Mais la princesse n’entendait guère les doléances de sa dame d’honneur. Agenouillée auprès de son humble défenseur, elle en essuyait doucement, tendrement le visage tuméfié, sanglant. Elle enlevait les lunettes. Elles n’étaient pas brisées, heureusement. Elles avaient protégé les yeux du blessé. La princesse se tourna vers sa dame d’honneur.

« Madame, dit-elle, courez à l’étang voisin, trempez-y ma longue écharpe de soie blanche, puis rapportez-la bien vite. J’en banderai le front du blessé. Vous vous rendrez ensuite au palais pour en ramener ma vieille bonne. À nous trois, nous aviserons sur ce qu’il y a de mieux à faire ici. Mais que mon père, vous entendez, je vous l’ordonne, que mon père ne sache rien de ce pénible accident. »

La dame d’honneur obéit avec une célérité dont on ne l’aurait pas crue capable, tant elle avait paru impressionnée par la terrible scène. Elle disparaissait à peine par une petite porte dérobée du palais, que Jean, enfin, ouvrit les yeux… Oh ! la douce, l’exquise figure, qu’il aperçut, comme dans un rêve, tout près de la sienne. Il referma les yeux. Un sourire transfigura son pâle visage. Oui, c’était bien Aube, sa petite princesse bien-aimée, celle qu’il chérissait dans un coin secret de son cœur, qui le guidait, le veillait. Oh ! courts, mais délicieux instants !

Il se souleva légèrement, les forces lui revenaient. « Princesse, dit-il, avec émotion, pardonnez-moi !… Comme j’ai ridiculement faibli sous vos yeux. »

Puis, voyant des larmes dans les yeux de la bonne petite altesse : « Vous pleurez… il ne faut pas. Je suis si heureux… J’ai un peu souffert pour vous. Mais… dites, êtes-vous vraiment délivrée de… de…

— Oui, oui, de grâce, ne vous inquiétez pas, murmura la princesse en se détournant rougissante.

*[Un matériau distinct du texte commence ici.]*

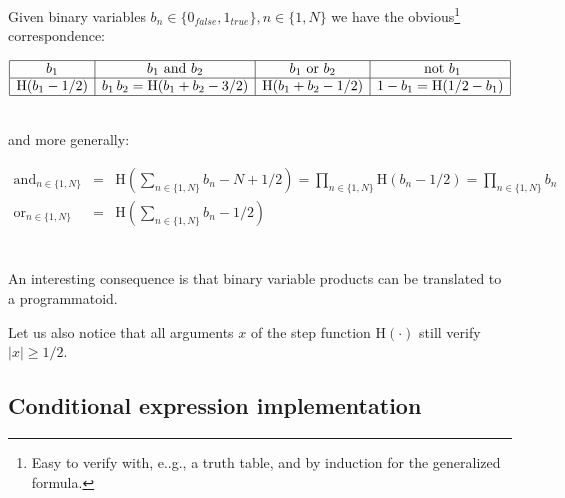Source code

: \documentclass[a4]{article} \usepackage[left=2cm,right=3cm,top=1cm,bottom=2cm]{geometry}
\newcommand{\eqline}[1]{~\vspace{0.1cm}\\\centerline{$#1$}\vspace{0.1cm}\\}
\begin{document}
Given binary variables $b_n \in \{0_{{false}}, 1_{{true}}\}, n \in \{1, N\}$ we have the obvious\footnote{Easy to verify with, e..g., a truth table, and by induction for the generalized formula.} correspondence:
\eqline{\begin{array}{|c|c|c|c|} \hline
    b_1               & b_1 \mbox{ and } b_2                &  b_1 \mbox{ or } b_2   & \mbox{ not } b_1 \\ \hline
    \mbox{H}(b_1 - 1/2) & b_1 \, b_2 = \mbox{H}(b_1 + b_ 2 - 3/2)  & \mbox{H}(b_1 + b_ 2 - 1/2)       & 1 - b_1  = \mbox{H}(1/2 - b_1) \\ \hline
\end{array}} and more generally:
\eqline{\begin{array}{rcl}
    \mbox{and}_{n \in \{1, N\}} &=& \mbox{H}\left(\sum_{n \in \{1, N\}} b_n - N + 1/2\right) = \prod_{n \in \{1,  N\}} \mbox{H}(b_n - 1/2) = \prod_{n \in \{1,  N\}} b_n \\
    \mbox{or}_{n \in \{1, N\}} &=& \mbox{H}\left(\sum_{n \in \{1, N\}} b_n - 1/2\right) \\
\end{array}}

An interesting consequence is that binary variable products can be translated to a programmatoid.

Let us also notice that all arguments $x$ of the step function $\mbox{H}(\cdot)$ still verify $|x| \ge 1/2$.

\subsection{Conditional expression implementation}
\end{document}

Les grands yeux expressifs de Jean enveloppaient d’une chaude lumière la mignonne figure d’Aube. Elle s’en troublait un peu. Comme tout cela lui semblait étrange et si doux, si doux ! Qu’était-il donc ce mystérieux chevalier, dont elle aimait la touchante noblesse de cœur ?

Jean comprit les sentiments contradictoires qui agitaient l’âme de la compatissante enfant. Il soupira. Hélas ! ses lèvres devaient demeurer closes encore quelque temps !

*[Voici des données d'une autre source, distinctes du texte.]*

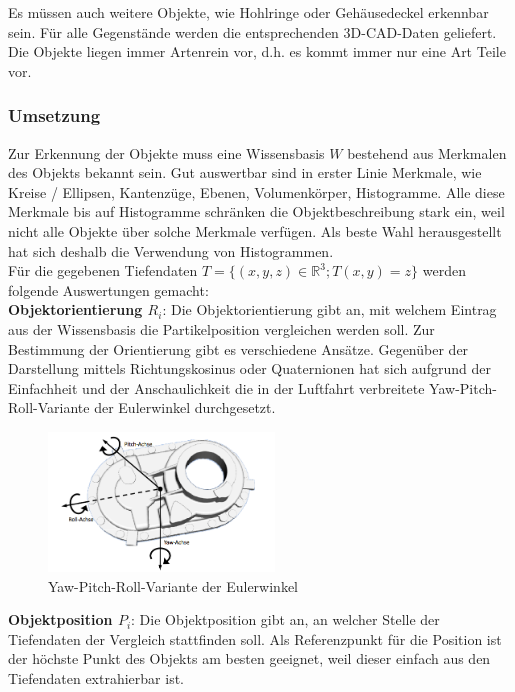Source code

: Es müssen auch weitere Objekte, wie Hohlringe oder Gehäusedeckel erkennbar sein. Für alle Gegenstände werden die entsprechenden 3D-CAD-Daten geliefert. Die Objekte liegen immer Artenrein vor, d.h. es kommt immer nur eine Art Teile vor. \\

\subsubsection{Umsetzung}
Zur Erkennung der Objekte muss eine Wissensbasis $W$ bestehend aus Merkmalen des Objekts bekannt sein. Gut auswertbar sind in erster Linie Merkmale, wie Kreise / Ellipsen, Kantenzüge, Ebenen, Volumenkörper, Histogramme. Alle diese Merkmale bis auf Histogramme schränken die Objektbeschreibung stark ein, weil nicht alle Objekte über solche Merkmale verfügen. Als beste Wahl herausgestellt hat sich deshalb die Verwendung von Histogrammen. \\

Für die gegebenen Tiefendaten $T = \{ (x,y,z) \in \mathbb{R}^3 ; T(x,y)=z\}$ werden folgende Auswertungen gemacht: \\

\textbf{Objektorientierung $R_i$}: Die Objektorientierung gibt an, mit welchem Eintrag aus der Wissensbasis die Partikelposition vergleichen werden soll. Zur Bestimmung der Orientierung gibt es verschiedene Ansätze. Gegenüber der Darstellung mittels Richtungskosinus oder Quaternionen hat sich aufgrund der Einfachheit und der Anschaulichkeit die in der Luftfahrt verbreitete Yaw-Pitch-Roll-Variante der Eulerwinkel durchgesetzt.

\begin{figure}[htbp]
	\centering
	\includegraphics[width=6cm]{images/yaw-pitch-roll}
	\caption{Yaw-Pitch-Roll-Variante der Eulerwinkel}
	\label{Fig-Yaw-Pitch-Roll}
\end{figure}

\textbf{Objektposition $P_i$}: Die Objektposition gibt an, an welcher Stelle der Tiefendaten der Vergleich stattfinden soll. Als Referenzpunkt für die Position ist der höchste Punkt des Objekts am besten geeignet, weil dieser einfach aus den Tiefendaten extrahierbar ist. \\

Il se remit debout. Sa belle vigueur triomphait de tout. Il ajusta les vilaines lunettes qui faisaient aussitôt de lui un piteux personnage.

La princesse s’appuyait de nouveau sur l’orme néfaste. Elle le regardait, pensive… Jean s’approchait et s’agenouilla devant elle.

« Adieu, princesse, dit-il. Merci du fond du cœur des soins dont vous m’avez entouré et dont j’étais si fort indigne. Mais… et la voix de Jean se fit suppliante, soyez bonne, tout à fait bonne une dernière fois… Laissez-moi conserver l’écharpe de neige qui enveloppe en ce moment mon front meurtri… Elle me rappellera votre royale et exquise condescendance ! Puis, princesse, indiquez-moi, une petite porte où je puisse m’enfuir à l’instant. Il vaut mieux, je vous assure que personne ne me rencontre ici. Ne m’en voulez pas du mystère dont je m’entoure… Un jour, ô jour bienheureux, vous saurez tout !… Oui, tout, princesse adorée de… de tous les cœurs ! » Et Jean, se baissant, saisit le bord soyeux de la robe de la belle Aube, et y posa ses lèvres.

La princesse recula, délicieusement timide ; puis, d’un geste gracieux, elle indiqua à Jean, tout près d’eux, une ouverture habilement pratiquée dans le feuillage.

Quelques secondes plus tard, le jeune homme marchait à grands pas sur une route déserte. Il s’orienta peu à peu. Le crépuscule descendait lorsqu’il frappa, haletant, le corps brisé, mais le cœur ébloui, à la petite maison où l’espéraient sans cesse, Marc et Paule, ses fidèles et discrets amis.